=== Exercise aim ===
Take each line of the material that includes "your" and copy it.

(Available records Opens)

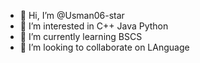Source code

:- 👋 Hi, I’m @Usman06-star
- 👀 I’m interested in C++   Java    Python
- 🌱 I’m currently learning BSCS
- 💞️ I’m looking to collaborate on LAnguage


<!---
Usman06-star/Usman06-star is a ✨ special ✨ repository because its `README.md` (this file) appears on your GitHub profile.
You can click the Preview link to take a look at your changes.
--->
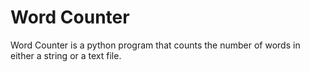 # Word Counter
Word Counter is a python program that counts the number of words in either a string or a text file.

(Available records Closes)

=== Answer space ===
Usman06-star/Usman06-star is a ✨ special ✨ repository because its `README.md` (this file) appears on your GitHub profile.
You can click the Preview link to take a look at your changes.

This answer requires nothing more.